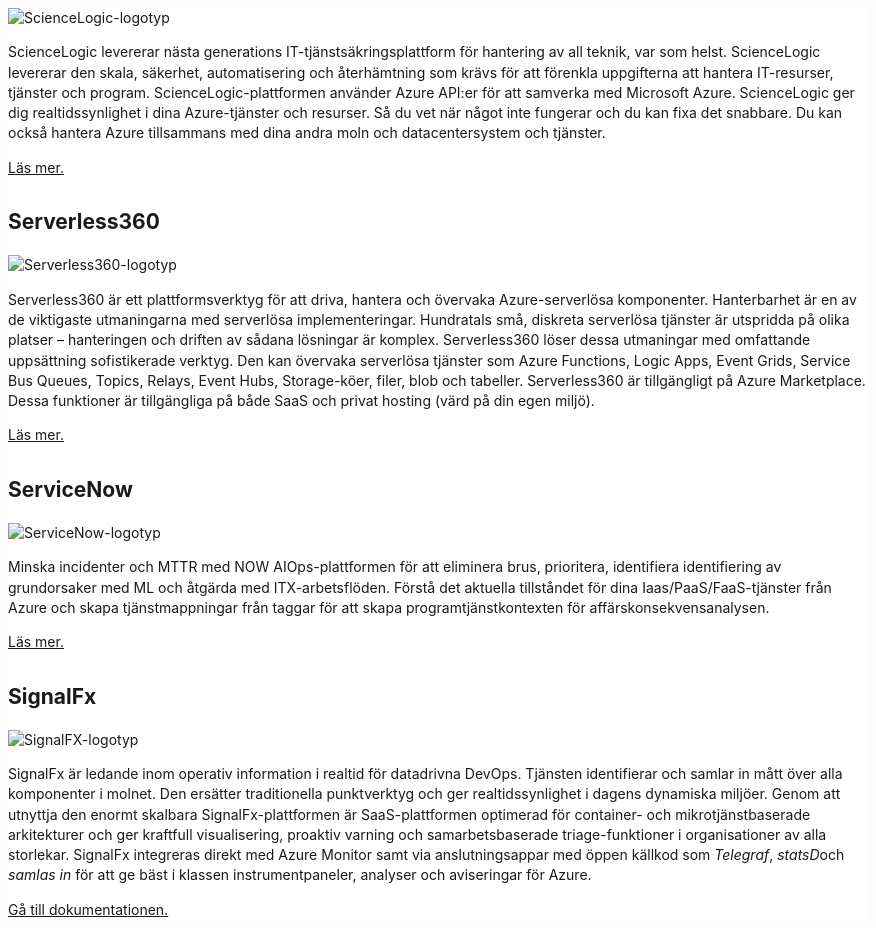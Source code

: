 ![ScienceLogic-logotyp](./media/partners/sciencelogic.png)

ScienceLogic levererar nästa generations IT-tjänstsäkringsplattform för hantering av all teknik, var som helst. ScienceLogic levererar den skala, säkerhet, automatisering och återhämtning som krävs för att förenkla uppgifterna att hantera IT-resurser, tjänster och program. ScienceLogic-plattformen använder Azure API:er för att samverka med Microsoft Azure. ScienceLogic ger dig realtidssynlighet i dina Azure-tjänster och resurser. Så du vet när något inte fungerar och du kan fixa det snabbare. Du kan också hantera Azure tillsammans med dina andra moln och datacentersystem och tjänster.

[Läs mer.][sciencelogic-doc]

## <a name="serverless360"></a>Serverless360

![Serverless360-logotyp](./media/partners/serverless360.png)

Serverless360 är ett plattformsverktyg för att driva, hantera och övervaka Azure-serverlösa komponenter. Hanterbarhet är en av de viktigaste utmaningarna med serverlösa implementeringar. Hundratals små, diskreta serverlösa tjänster är utspridda på olika platser – hanteringen och driften av sådana lösningar är komplex. Serverless360 löser dessa utmaningar med omfattande uppsättning sofistikerade verktyg. Den kan övervaka serverlösa tjänster som Azure Functions, Logic Apps, Event Grids, Service Bus Queues, Topics, Relays, Event Hubs, Storage-köer, filer, blob och tabeller. Serverless360 är tillgängligt på Azure Marketplace. Dessa funktioner är tillgängliga på både SaaS och privat hosting (värd på din egen miljö).  

[Läs mer.][serverless360-doc]

## <a name="servicenow"></a>ServiceNow

![ServiceNow-logotyp](./media/partners/servicenow.png)

Minska incidenter och MTTR med NOW AIOps-plattformen för att eliminera brus, prioritera, identifiera identifiering av grundorsaker med ML och åtgärda med ITX-arbetsflöden.  Förstå det aktuella tillståndet för dina Iaas/PaaS/FaaS-tjänster från Azure och skapa tjänstmappningar från taggar för att skapa programtjänstkontexten för affärskonsekvensanalysen.    

[Läs mer.](https://www.servicenow.com/solutions/aiops.html)

## <a name="signalfx"></a>SignalFx

![SignalFX-logotyp](./media/partners/signalfx.png)

SignalFx är ledande inom operativ information i realtid för datadrivna DevOps. Tjänsten identifierar och samlar in mått över alla komponenter i molnet. Den ersätter traditionella punktverktyg och ger realtidssynlighet i dagens dynamiska miljöer. Genom att utnyttja den enormt skalbara SignalFx-plattformen är SaaS-plattformen optimerad för container- och mikrotjänstbaserade arkitekturer och ger kraftfull visualisering, proaktiv varning och samarbetsbaserade triage-funktioner i organisationer av alla storlekar. SignalFx integreras direkt med Azure Monitor samt via anslutningsappar med öppen källkod som *Telegraf*, *statsD*och *samlas in* för att ge bäst i klassen instrumentpaneler, analyser och aviseringar för Azure.

[Gå till dokumentationen.][signalfx-doc]


[alertlogic-doc]: https://legacy.docs.alertlogic.com/userGuides/log-manager-collection-sources.htm "AlertLogic-dokumentation."
[appdynamics-doc]: https://www.appdynamics.com/net/azure/ "Dokumentation för AppDynamics."
[atlassian-doc]: https://azure.microsoft.com/blog/automated-notifications-from-azure-monitor-for-atlassian-jira/
[botmetric-doc]: https://www.botmetric.com/blog/announcing-botmetric-cost-governance-beta-microsoft-azure/ "Botmetrisk introduktion."
[circonus-doc]: https://support.circonus.com/support/solutions/articles/24000013515-azure-integration 
[cloudhealth-doc]: https://www.cloudhealthtech.com/azure
[cloudmonix-doc]: https://cloudmonix.com/features/azure-management/ "CloudMonix introduktion."
[datadog-doc]: https://docs.datadoghq.com/integrations/azure/ "Dokumentation av datahund."
[dynatrace-doc]: https://help.dynatrace.com/infrastructure-monitoring/paas/how-do-i-monitor-microsoft-azure-web-apps/ "Dynatrace dokumentation."
[elastic-doc]: https://www.elastic.co/guide/en/logstash/master/azure-module.html "Elastisk dokumentation."
[grafana-doc]: ./grafana-plugin.md "Azure Monitor Grafana-integrering."
[influxdata-doc]: ./../../azure-monitor/platform/collect-custom-metrics-linux-telegraf.md "Azure Monitor Inflödesdata Telegraf integration."
[logicmonitor-doc]: https://www.logicmonitor.com/lp/azure-monitoring/ "Logic Monitor-dokumentation."
[moogsoft-doc]: https://www.moogsoft.com/partners/microsoft-azure "Moogsoft dokumentation."
[newrelic-doc]: https://newrelic.com/azure "Nyrelevend dokumentation."
[opsgenie-doc]: https://www.opsgenie.com/docs/integrations/azure-integration "OpsGenie dokumentation."
[pagerduty-doc]: https://www.pagerduty.com/docs/guides/azure-integration-guide/ "PagerDuty dokumentation."
[qradar-doc]: https://www.ibm.com/support/knowledgecenter/SS42VS_DSM/c_dsm_guide_microsoft_azure_overview.html?cp=SS42VS_7.3.0 "QRadar dokumentation."
[sciencelogic-doc]: https://www.sciencelogic.com/product/technologies/microsoft/azure "ScienceLogic dokumentation."
[serverless360-doc]: https://docs.serverless360.com/docs/ "Serverless360-dokumentation."
[signalfx-doc]: https://docs.signalfx.com/en/latest/getting-started/send-data.html#connect-to-azure "SignalFx dokumentation."
[signl4-doc]: https://www.signl4.com/blog/mobile-alert-notifications-azure-monitor/ "SIGNL4-dokumentation."
[solarwinds-doc]: https://www.solarwinds.com/topics/azure-monitoring "SolarWinds dokumentation."
[splunk-doc]: https://github.com/Microsoft/AzureMonitorAddonForSplunk/wiki/Azure-Monitor-Addon-For-Splunk "Splunk dokumentation."
[sumologic-doc]: https://www.sumologic.com/azure "SumoLogic-dokumentation."
[turbonomic-doc]: https://turbonomic.com/ "Turbonomic introduktion."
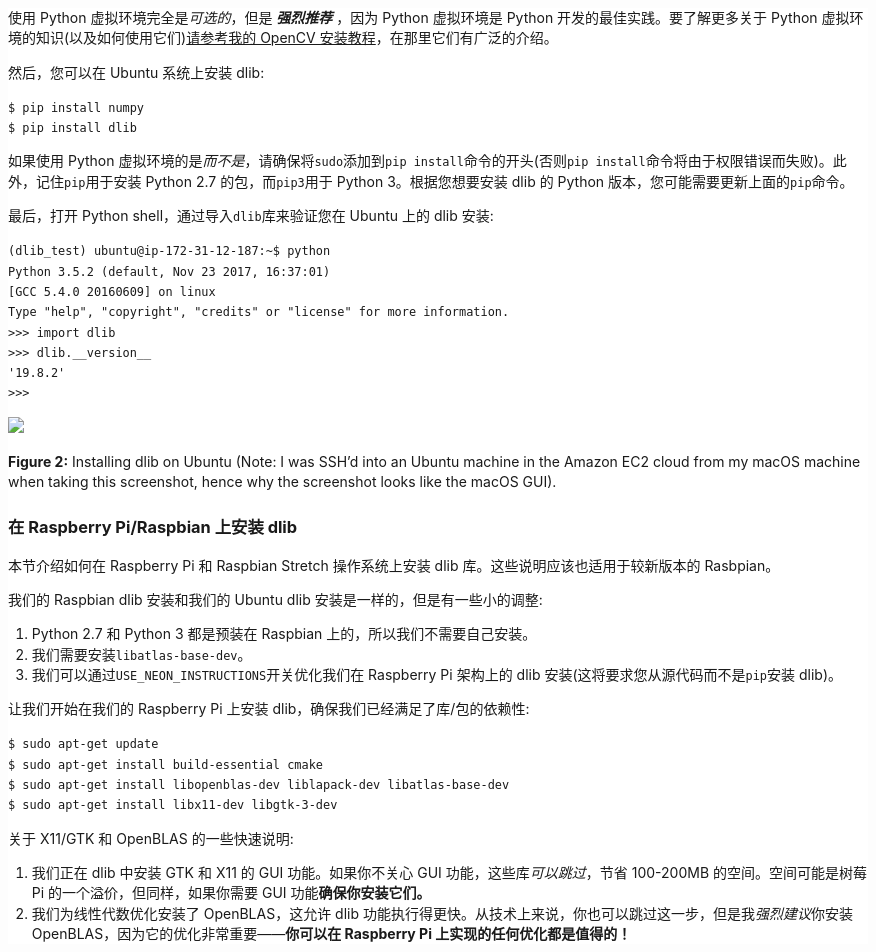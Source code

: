 使用 Python 虚拟环境完全是*可选的*，但是 ***强烈推荐*** ，因为 Python 虚拟环境是 Python 开发的最佳实践。要了解更多关于 Python 虚拟环境的知识(以及如何使用它们)[请参考我的 OpenCV 安装教程](https://pyimagesearch.com/opencv-tutorials-resources-guides/)，在那里它们有广泛的介绍。

然后，您可以在 Ubuntu 系统上安装 dlib:

```
$ pip install numpy
$ pip install dlib

```

如果使用 Python 虚拟环境的是*而不是*，请确保将`sudo`添加到`pip install`命令的开头(否则`pip install`命令将由于权限错误而失败)。此外，记住`pip`用于安装 Python 2.7 的包，而`pip3`用于 Python 3。根据您想要安装 dlib 的 Python 版本，您可能需要更新上面的`pip`命令。

最后，打开 Python shell，通过导入`dlib`库来验证您在 Ubuntu 上的 dlib 安装:

```
(dlib_test) ubuntu@ip-172-31-12-187:~$ python
Python 3.5.2 (default, Nov 23 2017, 16:37:01) 
[GCC 5.4.0 20160609] on linux
Type "help", "copyright", "credits" or "license" for more information.
>>> import dlib
>>> dlib.__version__
'19.8.2'
>>>

```

![](../Images/7b71cd700e2eaba8d1ea71b1cb217b1d.png)

**Figure 2:** Installing dlib on Ubuntu (Note: I was SSH’d into an Ubuntu machine in the Amazon EC2 cloud from my macOS machine when taking this screenshot, hence why the screenshot looks like the macOS GUI).

### 在 Raspberry Pi/Raspbian 上安装 dlib

本节介绍如何在 Raspberry Pi 和 Raspbian Stretch 操作系统上安装 dlib 库。这些说明应该也适用于较新版本的 Rasbpian。

我们的 Raspbian dlib 安装和我们的 Ubuntu dlib 安装是一样的，但是有一些小的调整:

1.  Python 2.7 和 Python 3 都是预装在 Raspbian 上的，所以我们不需要自己安装。
2.  我们需要安装`libatlas-base-dev`。
3.  我们可以通过`USE_NEON_INSTRUCTIONS`开关优化我们在 Raspberry Pi 架构上的 dlib 安装(这将要求您从源代码而不是`pip`安装 dlib)。

让我们开始在我们的 Raspberry Pi 上安装 dlib，确保我们已经满足了库/包的依赖性:

```
$ sudo apt-get update
$ sudo apt-get install build-essential cmake
$ sudo apt-get install libopenblas-dev liblapack-dev libatlas-base-dev
$ sudo apt-get install libx11-dev libgtk-3-dev

```

关于 X11/GTK 和 OpenBLAS 的一些快速说明:

1.  我们正在 dlib 中安装 GTK 和 X11 的 GUI 功能。如果你不关心 GUI 功能，这些库*可以跳过*，节省 100-200MB 的空间。空间可能是树莓 Pi 的一个溢价，但同样，如果你需要 GUI 功能**确保你安装它们。**
2.  我们为线性代数优化安装了 OpenBLAS，这允许 dlib 功能执行得更快。从技术上来说，你也可以跳过这一步，但是我*强烈建议*你安装 OpenBLAS，因为它的优化非常重要——**你可以在 Raspberry Pi 上实现的任何优化都是值得的！**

------------------------------

## PROMPT
Only the lines from the one that contains "Raspberry Pi 架构上的" to the end of the entries above should be given again, exactly and in full.

## PROBLEM SOLUTION
3.  我们可以通过`USE_NEON_INSTRUCTIONS`开关优化我们在 Raspberry Pi 架构上的 dlib 安装(这将要求您从源代码而不是`pip`安装 dlib)。

让我们开始在我们的 Raspberry Pi 上安装 dlib，确保我们已经满足了库/包的依赖性:

```
$ sudo apt-get update
$ sudo apt-get install build-essential cmake
$ sudo apt-get install libopenblas-dev liblapack-dev libatlas-base-dev
$ sudo apt-get install libx11-dev libgtk-3-dev

```

关于 X11/GTK 和 OpenBLAS 的一些快速说明:

1.  我们正在 dlib 中安装 GTK 和 X11 的 GUI 功能。如果你不关心 GUI 功能，这些库*可以跳过*，节省 100-200MB 的空间。空间可能是树莓 Pi 的一个溢价，但同样，如果你需要 GUI 功能**确保你安装它们。**
2.  我们为线性代数优化安装了 OpenBLAS，这允许 dlib 功能执行得更快。从技术上来说，你也可以跳过这一步，但是我*强烈建议*你安装 OpenBLAS，因为它的优化非常重要——**你可以在 Raspberry Pi 上实现的任何优化都是值得的！**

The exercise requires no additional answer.